───── Data listing

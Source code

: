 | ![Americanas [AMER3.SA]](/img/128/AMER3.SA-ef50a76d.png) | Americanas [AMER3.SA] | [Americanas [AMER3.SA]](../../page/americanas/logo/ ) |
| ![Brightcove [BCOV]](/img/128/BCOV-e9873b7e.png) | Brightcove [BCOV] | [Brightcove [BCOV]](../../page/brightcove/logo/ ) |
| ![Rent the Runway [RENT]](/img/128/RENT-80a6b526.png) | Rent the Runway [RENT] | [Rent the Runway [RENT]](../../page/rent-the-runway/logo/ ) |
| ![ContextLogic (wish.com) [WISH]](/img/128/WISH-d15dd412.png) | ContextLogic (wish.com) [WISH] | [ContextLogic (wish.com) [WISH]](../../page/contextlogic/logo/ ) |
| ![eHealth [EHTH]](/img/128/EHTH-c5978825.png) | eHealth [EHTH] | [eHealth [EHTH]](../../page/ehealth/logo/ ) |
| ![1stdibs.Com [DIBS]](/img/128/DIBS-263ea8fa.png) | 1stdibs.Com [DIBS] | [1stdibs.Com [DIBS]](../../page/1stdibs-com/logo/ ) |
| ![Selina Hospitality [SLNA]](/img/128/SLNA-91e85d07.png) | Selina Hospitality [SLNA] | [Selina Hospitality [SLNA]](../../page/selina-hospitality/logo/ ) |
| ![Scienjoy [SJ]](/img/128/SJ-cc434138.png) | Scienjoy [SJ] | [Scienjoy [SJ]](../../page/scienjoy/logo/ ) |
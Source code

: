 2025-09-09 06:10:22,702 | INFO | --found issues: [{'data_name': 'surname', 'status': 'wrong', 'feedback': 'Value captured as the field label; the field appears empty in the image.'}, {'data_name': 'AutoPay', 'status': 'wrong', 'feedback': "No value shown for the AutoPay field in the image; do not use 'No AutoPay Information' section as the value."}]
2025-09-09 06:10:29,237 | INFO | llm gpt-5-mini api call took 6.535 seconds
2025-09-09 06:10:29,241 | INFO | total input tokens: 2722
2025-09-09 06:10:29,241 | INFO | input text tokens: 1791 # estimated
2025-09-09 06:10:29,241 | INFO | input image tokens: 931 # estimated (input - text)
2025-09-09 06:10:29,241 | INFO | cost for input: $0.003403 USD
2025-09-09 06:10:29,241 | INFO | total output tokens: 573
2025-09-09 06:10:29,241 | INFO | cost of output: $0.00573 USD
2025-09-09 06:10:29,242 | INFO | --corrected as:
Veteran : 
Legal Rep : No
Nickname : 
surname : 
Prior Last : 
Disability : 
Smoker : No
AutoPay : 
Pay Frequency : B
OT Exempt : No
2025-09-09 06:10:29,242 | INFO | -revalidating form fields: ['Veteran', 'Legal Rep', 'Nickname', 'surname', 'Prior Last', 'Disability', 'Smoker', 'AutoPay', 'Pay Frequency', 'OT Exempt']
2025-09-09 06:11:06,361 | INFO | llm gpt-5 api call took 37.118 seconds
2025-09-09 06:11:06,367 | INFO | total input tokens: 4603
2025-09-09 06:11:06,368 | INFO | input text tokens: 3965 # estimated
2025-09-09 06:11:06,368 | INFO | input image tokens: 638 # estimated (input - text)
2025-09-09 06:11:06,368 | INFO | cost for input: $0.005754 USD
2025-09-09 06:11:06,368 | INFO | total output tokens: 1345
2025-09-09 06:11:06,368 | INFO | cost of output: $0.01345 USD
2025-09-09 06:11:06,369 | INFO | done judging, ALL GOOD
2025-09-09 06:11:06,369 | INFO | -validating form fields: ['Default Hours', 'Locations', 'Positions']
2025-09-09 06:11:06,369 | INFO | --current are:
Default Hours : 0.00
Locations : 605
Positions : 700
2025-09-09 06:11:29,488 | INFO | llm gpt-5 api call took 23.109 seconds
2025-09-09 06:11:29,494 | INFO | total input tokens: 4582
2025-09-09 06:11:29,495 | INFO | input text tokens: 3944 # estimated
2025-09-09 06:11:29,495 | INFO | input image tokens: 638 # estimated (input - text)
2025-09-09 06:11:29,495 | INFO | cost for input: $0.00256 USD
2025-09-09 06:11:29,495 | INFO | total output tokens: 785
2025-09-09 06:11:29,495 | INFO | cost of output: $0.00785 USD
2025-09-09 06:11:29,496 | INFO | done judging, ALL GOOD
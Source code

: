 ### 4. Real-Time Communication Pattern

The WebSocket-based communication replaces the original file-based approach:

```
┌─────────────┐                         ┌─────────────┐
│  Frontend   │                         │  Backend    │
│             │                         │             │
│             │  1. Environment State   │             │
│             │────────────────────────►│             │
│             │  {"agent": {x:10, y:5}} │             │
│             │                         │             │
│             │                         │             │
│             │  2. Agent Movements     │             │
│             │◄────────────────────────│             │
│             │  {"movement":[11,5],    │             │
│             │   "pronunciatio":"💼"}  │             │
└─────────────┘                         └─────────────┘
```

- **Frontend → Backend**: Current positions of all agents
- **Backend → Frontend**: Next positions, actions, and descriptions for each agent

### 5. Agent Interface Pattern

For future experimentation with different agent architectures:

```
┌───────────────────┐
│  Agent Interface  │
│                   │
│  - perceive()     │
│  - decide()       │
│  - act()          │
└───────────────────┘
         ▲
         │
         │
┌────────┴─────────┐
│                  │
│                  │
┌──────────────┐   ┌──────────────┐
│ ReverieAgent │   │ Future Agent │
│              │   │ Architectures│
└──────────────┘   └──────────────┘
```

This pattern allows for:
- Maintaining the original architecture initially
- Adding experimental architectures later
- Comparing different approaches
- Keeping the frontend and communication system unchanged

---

──────────

▶ [What this task involves] Could you reproduce every line of the listing exactly?

▶ [Solved problem]
Source code

: | ![Americanas [AMER3.SA]](/img/128/AMER3.SA-ef50a76d.png) | Americanas [AMER3.SA] | [Americanas [AMER3.SA]](../../page/americanas/logo/ ) |
| ![Brightcove [BCOV]](/img/128/BCOV-e9873b7e.png) | Brightcove [BCOV] | [Brightcove [BCOV]](../../page/brightcove/logo/ ) |
| ![Rent the Runway [RENT]](/img/128/RENT-80a6b526.png) | Rent the Runway [RENT] | [Rent the Runway [RENT]](../../page/rent-the-runway/logo/ ) |
| ![ContextLogic (wish.com) [WISH]](/img/128/WISH-d15dd412.png) | ContextLogic (wish.com) [WISH] | [ContextLogic (wish.com) [WISH]](../../page/contextlogic/logo/ ) |
| ![eHealth [EHTH]](/img/128/EHTH-c5978825.png) | eHealth [EHTH] | [eHealth [EHTH]](../../page/ehealth/logo/ ) |
| ![1stdibs.Com [DIBS]](/img/128/DIBS-263ea8fa.png) | 1stdibs.Com [DIBS] | [1stdibs.Com [DIBS]](../../page/1stdibs-com/logo/ ) |
| ![Selina Hospitality [SLNA]](/img/128/SLNA-91e85d07.png) | Selina Hospitality [SLNA] | [Selina Hospitality [SLNA]](../../page/selina-hospitality/logo/ ) |
| ![Scienjoy [SJ]](/img/128/SJ-cc434138.png) | Scienjoy [SJ] | [Scienjoy [SJ]](../../page/scienjoy/logo/ ) |
Source code

: 2025-09-09 06:10:22,702 | INFO | --found issues: [{'data_name': 'surname', 'status': 'wrong', 'feedback': 'Value captured as the field label; the field appears empty in the image.'}, {'data_name': 'AutoPay', 'status': 'wrong', 'feedback': "No value shown for the AutoPay field in the image; do not use 'No AutoPay Information' section as the value."}]
2025-09-09 06:10:29,237 | INFO | llm gpt-5-mini api call took 6.535 seconds
2025-09-09 06:10:29,241 | INFO | total input tokens: 2722
2025-09-09 06:10:29,241 | INFO | input text tokens: 1791 # estimated
2025-09-09 06:10:29,241 | INFO | input image tokens: 931 # estimated (input - text)
2025-09-09 06:10:29,241 | INFO | cost for input: $0.003403 USD
2025-09-09 06:10:29,241 | INFO | total output tokens: 573
2025-09-09 06:10:29,241 | INFO | cost of output: $0.00573 USD
2025-09-09 06:10:29,242 | INFO | --corrected as:
Veteran : 
Legal Rep : No
Nickname : 
surname : 
Prior Last : 
Disability : 
Smoker : No
AutoPay : 
Pay Frequency : B
OT Exempt : No
2025-09-09 06:10:29,242 | INFO | -revalidating form fields: ['Veteran', 'Legal Rep', 'Nickname', 'surname', 'Prior Last', 'Disability', 'Smoker', 'AutoPay', 'Pay Frequency', 'OT Exempt']
2025-09-09 06:11:06,361 | INFO | llm gpt-5 api call took 37.118 seconds
2025-09-09 06:11:06,367 | INFO | total input tokens: 4603
2025-09-09 06:11:06,368 | INFO | input text tokens: 3965 # estimated
2025-09-09 06:11:06,368 | INFO | input image tokens: 638 # estimated (input - text)
2025-09-09 06:11:06,368 | INFO | cost for input: $0.005754 USD
2025-09-09 06:11:06,368 | INFO | total output tokens: 1345
2025-09-09 06:11:06,368 | INFO | cost of output: $0.01345 USD
2025-09-09 06:11:06,369 | INFO | done judging, ALL GOOD
2025-09-09 06:11:06,369 | INFO | -validating form fields: ['Default Hours', 'Locations', 'Positions']
2025-09-09 06:11:06,369 | INFO | --current are:
Default Hours : 0.00
Locations : 605
Positions : 700
2025-09-09 06:11:29,488 | INFO | llm gpt-5 api call took 23.109 seconds
2025-09-09 06:11:29,494 | INFO | total input tokens: 4582
2025-09-09 06:11:29,495 | INFO | input text tokens: 3944 # estimated
2025-09-09 06:11:29,495 | INFO | input image tokens: 638 # estimated (input - text)
2025-09-09 06:11:29,495 | INFO | cost for input: $0.00256 USD
2025-09-09 06:11:29,495 | INFO | total output tokens: 785
2025-09-09 06:11:29,495 | INFO | cost of output: $0.00785 USD
2025-09-09 06:11:29,496 | INFO | done judging, ALL GOOD
Source code

: ### 4. Real-Time Communication Pattern

The WebSocket-based communication replaces the original file-based approach:

```
┌─────────────┐                         ┌─────────────┐
│  Frontend   │                         │  Backend    │
│             │                         │             │
│             │  1. Environment State   │             │
│             │────────────────────────►│             │
│             │  {"agent": {x:10, y:5}} │             │
│             │                         │             │
│             │                         │             │
│             │  2. Agent Movements     │             │
│             │◄────────────────────────│             │
│             │  {"movement":[11,5],    │             │
│             │   "pronunciatio":"💼"}  │             │
└─────────────┘                         └─────────────┘
```

- **Frontend → Backend**: Current positions of all agents
- **Backend → Frontend**: Next positions, actions, and descriptions for each agent

### 5. Agent Interface Pattern

For future experimentation with different agent architectures:

```
┌───────────────────┐
│  Agent Interface  │
│                   │
│  - perceive()     │
│  - decide()       │
│  - act()          │
└───────────────────┘
         ▲
         │
         │
┌────────┴─────────┐
│                  │
│                  │
┌──────────────┐   ┌──────────────┐
│ ReverieAgent │   │ Future Agent │
│              │   │ Architectures│
└──────────────┘   └──────────────┘
```

This pattern allows for:
- Maintaining the original architecture initially
- Adding experimental architectures later
- Comparing different approaches
- Keeping the frontend and communication system unchanged

---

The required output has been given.